## Activity
In the data, find each line where the word "demanda" appears and list that line.

## Stored data
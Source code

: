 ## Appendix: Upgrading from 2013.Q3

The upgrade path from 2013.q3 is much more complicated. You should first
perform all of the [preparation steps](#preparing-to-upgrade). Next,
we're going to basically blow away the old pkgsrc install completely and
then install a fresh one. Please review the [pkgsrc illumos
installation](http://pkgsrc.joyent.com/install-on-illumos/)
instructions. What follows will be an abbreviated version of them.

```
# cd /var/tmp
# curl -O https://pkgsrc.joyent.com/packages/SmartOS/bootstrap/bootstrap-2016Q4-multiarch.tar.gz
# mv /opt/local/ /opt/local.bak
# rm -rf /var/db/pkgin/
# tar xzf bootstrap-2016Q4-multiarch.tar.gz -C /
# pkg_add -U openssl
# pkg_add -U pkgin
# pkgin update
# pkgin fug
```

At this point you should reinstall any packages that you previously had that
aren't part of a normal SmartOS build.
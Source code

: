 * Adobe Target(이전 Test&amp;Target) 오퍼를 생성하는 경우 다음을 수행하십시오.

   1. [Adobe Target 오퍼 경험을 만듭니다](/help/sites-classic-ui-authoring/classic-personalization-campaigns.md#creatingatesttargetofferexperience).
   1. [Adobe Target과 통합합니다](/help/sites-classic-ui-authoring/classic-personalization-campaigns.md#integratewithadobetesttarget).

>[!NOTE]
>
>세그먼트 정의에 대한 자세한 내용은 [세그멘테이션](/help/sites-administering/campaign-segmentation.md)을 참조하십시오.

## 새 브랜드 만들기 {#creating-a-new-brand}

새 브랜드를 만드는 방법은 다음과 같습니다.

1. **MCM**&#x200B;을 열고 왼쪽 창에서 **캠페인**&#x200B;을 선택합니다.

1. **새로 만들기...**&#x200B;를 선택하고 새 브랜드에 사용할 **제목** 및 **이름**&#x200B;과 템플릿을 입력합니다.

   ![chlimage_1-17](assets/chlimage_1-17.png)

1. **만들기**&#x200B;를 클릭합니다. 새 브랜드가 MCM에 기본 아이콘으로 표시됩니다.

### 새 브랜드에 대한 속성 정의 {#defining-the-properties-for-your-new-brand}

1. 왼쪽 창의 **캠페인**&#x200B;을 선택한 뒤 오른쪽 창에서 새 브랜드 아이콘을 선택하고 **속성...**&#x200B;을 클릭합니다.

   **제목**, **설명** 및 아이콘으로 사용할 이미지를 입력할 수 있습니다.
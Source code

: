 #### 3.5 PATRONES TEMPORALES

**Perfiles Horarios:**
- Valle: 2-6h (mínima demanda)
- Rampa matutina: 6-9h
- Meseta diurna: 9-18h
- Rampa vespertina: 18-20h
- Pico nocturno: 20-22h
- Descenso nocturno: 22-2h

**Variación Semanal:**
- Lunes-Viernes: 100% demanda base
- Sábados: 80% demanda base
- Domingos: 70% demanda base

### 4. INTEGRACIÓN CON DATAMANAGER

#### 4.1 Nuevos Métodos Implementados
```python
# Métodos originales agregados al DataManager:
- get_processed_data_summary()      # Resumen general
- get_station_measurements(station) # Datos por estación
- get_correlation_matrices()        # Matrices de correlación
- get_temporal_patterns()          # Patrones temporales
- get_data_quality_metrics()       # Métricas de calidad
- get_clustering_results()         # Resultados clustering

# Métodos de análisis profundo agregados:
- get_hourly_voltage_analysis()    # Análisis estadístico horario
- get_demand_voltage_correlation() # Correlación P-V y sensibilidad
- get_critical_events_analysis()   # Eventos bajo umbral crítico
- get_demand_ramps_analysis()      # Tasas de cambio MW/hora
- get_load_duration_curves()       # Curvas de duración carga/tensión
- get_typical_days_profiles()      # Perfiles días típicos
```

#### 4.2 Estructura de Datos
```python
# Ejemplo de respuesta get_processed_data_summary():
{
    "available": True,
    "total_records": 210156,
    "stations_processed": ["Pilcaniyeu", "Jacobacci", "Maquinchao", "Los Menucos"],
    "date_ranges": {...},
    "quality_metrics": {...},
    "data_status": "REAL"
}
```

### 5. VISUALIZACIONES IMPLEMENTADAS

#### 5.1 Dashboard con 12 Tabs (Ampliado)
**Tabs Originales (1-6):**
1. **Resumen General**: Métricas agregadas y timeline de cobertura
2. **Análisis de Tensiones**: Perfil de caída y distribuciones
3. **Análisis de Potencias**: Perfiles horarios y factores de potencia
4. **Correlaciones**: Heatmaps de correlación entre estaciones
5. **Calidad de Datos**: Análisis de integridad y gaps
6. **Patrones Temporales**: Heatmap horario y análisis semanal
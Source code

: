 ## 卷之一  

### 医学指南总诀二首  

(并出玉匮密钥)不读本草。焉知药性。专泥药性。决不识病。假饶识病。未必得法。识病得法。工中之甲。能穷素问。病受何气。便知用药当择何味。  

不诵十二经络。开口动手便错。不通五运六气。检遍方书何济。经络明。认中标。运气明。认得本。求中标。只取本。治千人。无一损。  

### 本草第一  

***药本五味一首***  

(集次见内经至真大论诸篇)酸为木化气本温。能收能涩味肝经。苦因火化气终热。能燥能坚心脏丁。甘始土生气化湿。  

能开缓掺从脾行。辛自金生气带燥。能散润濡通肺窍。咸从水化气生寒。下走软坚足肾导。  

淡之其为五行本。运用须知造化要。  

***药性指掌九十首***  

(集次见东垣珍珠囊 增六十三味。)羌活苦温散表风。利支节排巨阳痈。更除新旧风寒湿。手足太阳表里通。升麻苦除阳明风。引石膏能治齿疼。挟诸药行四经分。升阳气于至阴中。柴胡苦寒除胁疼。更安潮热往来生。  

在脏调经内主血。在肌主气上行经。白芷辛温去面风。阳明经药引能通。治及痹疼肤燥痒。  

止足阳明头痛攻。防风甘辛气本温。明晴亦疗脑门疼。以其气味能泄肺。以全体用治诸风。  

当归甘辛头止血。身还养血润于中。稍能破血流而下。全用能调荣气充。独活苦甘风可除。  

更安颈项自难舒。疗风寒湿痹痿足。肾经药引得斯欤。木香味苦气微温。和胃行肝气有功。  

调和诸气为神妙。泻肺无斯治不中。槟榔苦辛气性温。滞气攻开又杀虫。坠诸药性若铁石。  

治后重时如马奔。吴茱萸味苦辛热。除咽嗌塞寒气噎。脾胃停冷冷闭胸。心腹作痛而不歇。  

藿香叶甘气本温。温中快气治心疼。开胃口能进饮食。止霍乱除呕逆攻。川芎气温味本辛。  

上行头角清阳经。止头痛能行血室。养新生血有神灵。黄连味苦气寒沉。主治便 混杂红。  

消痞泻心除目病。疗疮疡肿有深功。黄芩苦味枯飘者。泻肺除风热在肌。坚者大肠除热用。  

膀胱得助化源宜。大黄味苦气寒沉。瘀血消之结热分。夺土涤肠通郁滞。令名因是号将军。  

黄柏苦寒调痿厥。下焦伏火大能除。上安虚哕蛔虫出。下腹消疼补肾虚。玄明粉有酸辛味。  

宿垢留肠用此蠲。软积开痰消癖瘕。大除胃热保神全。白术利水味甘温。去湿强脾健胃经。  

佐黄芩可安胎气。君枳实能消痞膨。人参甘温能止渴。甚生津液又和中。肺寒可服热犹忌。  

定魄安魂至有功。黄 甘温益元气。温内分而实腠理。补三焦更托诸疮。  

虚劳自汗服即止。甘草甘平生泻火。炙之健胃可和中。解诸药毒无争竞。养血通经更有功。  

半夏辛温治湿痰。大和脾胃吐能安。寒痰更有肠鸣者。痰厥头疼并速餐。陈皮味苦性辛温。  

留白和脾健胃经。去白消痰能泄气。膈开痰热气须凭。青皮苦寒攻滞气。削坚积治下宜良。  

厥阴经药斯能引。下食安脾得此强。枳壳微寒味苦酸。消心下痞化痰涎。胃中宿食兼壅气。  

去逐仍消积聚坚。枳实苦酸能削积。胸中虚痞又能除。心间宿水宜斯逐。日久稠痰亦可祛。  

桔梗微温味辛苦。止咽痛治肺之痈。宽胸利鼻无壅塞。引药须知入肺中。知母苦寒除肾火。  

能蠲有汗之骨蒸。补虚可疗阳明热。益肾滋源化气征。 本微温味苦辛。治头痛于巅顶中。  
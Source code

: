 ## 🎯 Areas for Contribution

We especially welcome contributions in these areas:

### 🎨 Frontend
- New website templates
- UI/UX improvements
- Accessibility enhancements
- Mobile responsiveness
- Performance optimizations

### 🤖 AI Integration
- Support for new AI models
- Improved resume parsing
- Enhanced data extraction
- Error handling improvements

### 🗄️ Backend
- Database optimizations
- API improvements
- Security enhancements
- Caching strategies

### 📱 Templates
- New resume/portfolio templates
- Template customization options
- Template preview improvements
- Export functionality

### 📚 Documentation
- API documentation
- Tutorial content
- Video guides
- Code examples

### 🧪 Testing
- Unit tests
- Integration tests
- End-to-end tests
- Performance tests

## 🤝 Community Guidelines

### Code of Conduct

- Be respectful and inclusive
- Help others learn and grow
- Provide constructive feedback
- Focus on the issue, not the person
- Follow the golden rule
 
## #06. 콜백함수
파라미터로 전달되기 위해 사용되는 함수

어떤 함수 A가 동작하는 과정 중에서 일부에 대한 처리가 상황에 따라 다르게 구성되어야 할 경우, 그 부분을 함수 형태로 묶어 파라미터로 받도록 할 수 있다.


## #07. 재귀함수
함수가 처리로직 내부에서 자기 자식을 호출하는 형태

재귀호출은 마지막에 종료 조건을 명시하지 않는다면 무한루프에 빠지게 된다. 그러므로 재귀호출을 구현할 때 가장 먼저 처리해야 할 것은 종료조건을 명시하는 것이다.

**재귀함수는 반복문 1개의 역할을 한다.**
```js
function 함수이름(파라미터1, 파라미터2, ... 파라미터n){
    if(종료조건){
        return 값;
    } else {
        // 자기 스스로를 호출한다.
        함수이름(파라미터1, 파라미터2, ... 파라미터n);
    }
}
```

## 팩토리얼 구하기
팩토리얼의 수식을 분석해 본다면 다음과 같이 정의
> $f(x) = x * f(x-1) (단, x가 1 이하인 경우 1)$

## Answer to this exercise
- Valle: 2-6h (mínima demanda)
- Lunes-Viernes: 100% demanda base
- Sábados: 80% demanda base
- Domingos: 70% demanda base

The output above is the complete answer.